It’s a typical Kanazawa-style argument, in other words: stupid, reliant on assumed propositions, and using dubious statistical arguments and inferences, with a repulsive undercurrent of bigotry.

I’m happy to see you disassociate from atheism, Satoshi!

Comments

  1. DLC says

    allow me to second PZ. Kanazawa, don’t let the door hit you on your way out.

    Nobody’s arguing that Atheists are the milk of human kindness, always happy and always rational.
    Nor are we Mr Spock, always logical except for every 7 years when we get horny.
    (talk about the 7 year itch.)
    We’re mostly just decent ordinary people who reject the notion of deities. Most of us also want some social change for the better (thus the A+ business) .

  2. Mattir says

    You forgot this amazing quote:

    Dawkins’s major problem is that he doesn’t know Americans and how religion works in the United States. Americans are by far the most religious people in all of the western industrial world. And anyone who has lived in and traveled to as many places as I have will unanimously tell you that Americans are the kindest and most generous people on earth. Although it would be difficult to demonstrate it scientifically, there is absolutely no doubt in my mind that Americans are the kindest and most generous people on earth because they are deeply religious.

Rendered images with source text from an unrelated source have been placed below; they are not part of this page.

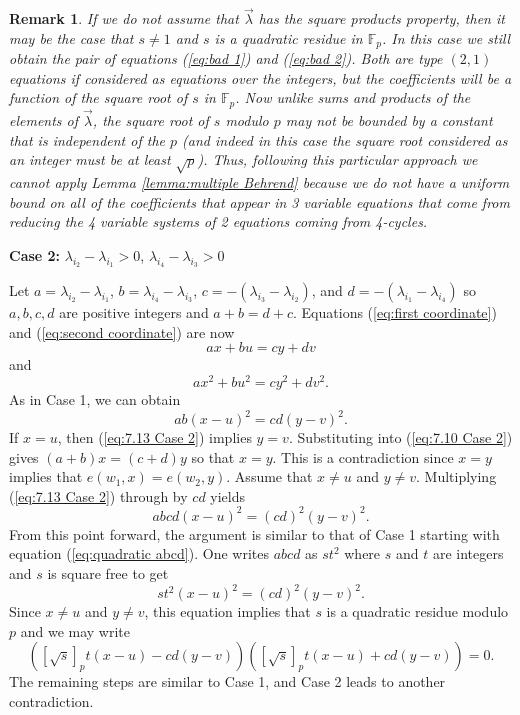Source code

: \documentclass[12pt]{article}%
\newtheorem{remark}[theorem]{Remark}
\newcommand{\coeff}[2]{( \lambda_{i_#1} - \lambda_{i_#2} ) }
\newcommand{\coeffnp}[2]{ \lambda_{i_#1} - \lambda_{i_#2}  }
\begin{document}
 \begin{remark}\label{remark: subtlety}
     If we do not assume that $\vec{\lambda}$ has the square products property, then it may be the case that $s\not=1$ and $s$ is a quadratic residue in $\mathbb{F}_p$. In this case we still obtain the pair of equations (\ref{eq:bad 1}) and (\ref{eq:bad 2}). Both are type 
     $(2,1)$ equations if considered as equations over the integers, but the coefficients will be a function of the square root of $s$ in $\mathbb{F}_p$.  Now unlike sums and products of the elements of $\vec{ \lambda}$, 
     the square root of $s$ modulo $p$ may not be bounded by a constant that is independent of the $p$ (and indeed in this case the square root considered as an integer must be at least $\sqrt{p}$).  Thus, following this particular approach we cannot apply Lemma \ref{lemma:multiple Behrend} because we do not have a uniform bound on all of the coefficients that appear in 3 variable equations that come from reducing the 4 variable systems of 2 equations coming from 4-cycles.
 \end{remark}
\medskip

\noindent
\textbf{Case 2:} $\coeffnp{2}{1} > 0$, $\coeffnp{4}{3} > 0$

\smallskip

Let $a = \coeffnp{2}{1}$, $b = \coeffnp{4}{3}$, $c = -  \coeff{3}{2} $, and $d  = -  \coeff{1}{4} $ so 
$a,b,c,d$ are positive integers and $a  + b = d + c$.  Equations (\ref{eq:first 
 coordinate}) and (\ref{eq:second coordinate}) are now 
 \begin{equation}\label{eq:7.9 Case 2}
 a x + bu = c y + dv
 \end{equation}
 and 
 \begin{equation}\label{eq:7.10 Case 2}
 ax^2 + bu^2 = cy^2 + dv^2.
 \end{equation}
As in Case 1, we can obtain
 \begin{equation}\label{eq:7.13 Case 2}
 ab ( x- u )^2 = cd ( y - v)^2.
 \end{equation}
If $x = u$, then (\ref{eq:7.13 Case 2}) implies $y =v$.  Substituting into (\ref{eq:7.10 Case 2}) 
gives $(a+b)x = (c + d )y$ so that $x = y$.  This is a contradiction since $x = y$ implies that 
$e(w_1,x) = e(w_2,y)$.  
Assume that $x \neq u$ and $y \neq v$.  Multiplying (\ref{eq:7.13 Case 2}) through by $cd$ yields 
 \[
 abcd ( x - u)^2 = (cd)^2 ( y - v)^2.
 \]
From this point forward, the argument is similar to that of Case 1 starting with equation 
(\ref{eq:quadratic abcd}).  One writes $abcd$ as $st^2$ where $s$ and $t$ are integers and
$s$ is square free to get 
 \[
 s t^2 ( x- u )^2 = (cd)^2 ( y - v)^2.
 \]
 Since $x \neq u$ and $y \neq v$, this equation implies that $s$ is a quadratic residue modulo $p$ and we may write 
\[
\left(  [ \sqrt{s} ]_p t (x - u ) - cd ( y -v) \right) 
\left( [ \sqrt{s} ]_p t (x - u ) + cd ( y - v) \right) = 0.
\]
The remaining steps are similar to Case 1, and Case 2 leads to another contradiction.    
\end{document}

    Um, yeah. Whatever you say.

    I’m becoming increasingly fond of my replacement for “stupid” and “moron” as insults: maliciously ignorant seems to capture the wrongness and lack of good faith present in the quoted paragraph.

  3. says

    So I know for sure that God doesn’t exist for the same reason that I know Santa Claus or Superman doesn’t exist
    But I am not an atheist.

    Yes, you are.

    Deal with it.

  4. says

    “For scientists, it’s very simple; absolutely nothing exists in the universe, except for those entities for which there is credible scientific evidence for their existence.”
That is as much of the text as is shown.